*RECORDS TO PROCESS*.

_ _ _ _ _

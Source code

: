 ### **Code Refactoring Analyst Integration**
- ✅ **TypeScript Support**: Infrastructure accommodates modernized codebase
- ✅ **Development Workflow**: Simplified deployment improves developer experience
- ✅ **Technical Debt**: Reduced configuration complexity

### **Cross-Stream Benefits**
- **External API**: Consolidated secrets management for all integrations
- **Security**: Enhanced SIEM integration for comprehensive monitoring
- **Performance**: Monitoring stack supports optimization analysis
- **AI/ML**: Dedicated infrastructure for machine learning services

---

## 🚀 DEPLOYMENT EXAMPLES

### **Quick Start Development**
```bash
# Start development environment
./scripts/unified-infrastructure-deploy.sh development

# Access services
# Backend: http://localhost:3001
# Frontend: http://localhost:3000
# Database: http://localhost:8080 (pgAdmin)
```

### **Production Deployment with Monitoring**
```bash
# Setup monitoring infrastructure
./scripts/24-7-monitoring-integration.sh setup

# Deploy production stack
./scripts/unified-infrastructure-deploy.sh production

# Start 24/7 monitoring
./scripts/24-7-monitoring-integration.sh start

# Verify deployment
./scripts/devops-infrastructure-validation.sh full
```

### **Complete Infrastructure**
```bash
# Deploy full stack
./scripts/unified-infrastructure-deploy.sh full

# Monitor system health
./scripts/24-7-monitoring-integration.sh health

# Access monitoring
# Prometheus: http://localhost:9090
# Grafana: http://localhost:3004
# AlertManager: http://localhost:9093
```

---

_ _ _ _ _

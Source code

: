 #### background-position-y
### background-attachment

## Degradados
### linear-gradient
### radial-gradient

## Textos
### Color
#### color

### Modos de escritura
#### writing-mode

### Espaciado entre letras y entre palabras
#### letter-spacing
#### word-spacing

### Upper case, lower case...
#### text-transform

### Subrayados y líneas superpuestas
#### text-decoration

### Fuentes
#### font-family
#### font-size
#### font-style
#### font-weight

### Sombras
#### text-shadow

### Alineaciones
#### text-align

_ _ _ _ _

Only lines holding "stack" are wanted; copy all of them from the listing.

*ANSWER BOX*.
- **Performance**: Monitoring stack supports optimization analysis
# Deploy production stack
# Deploy full stack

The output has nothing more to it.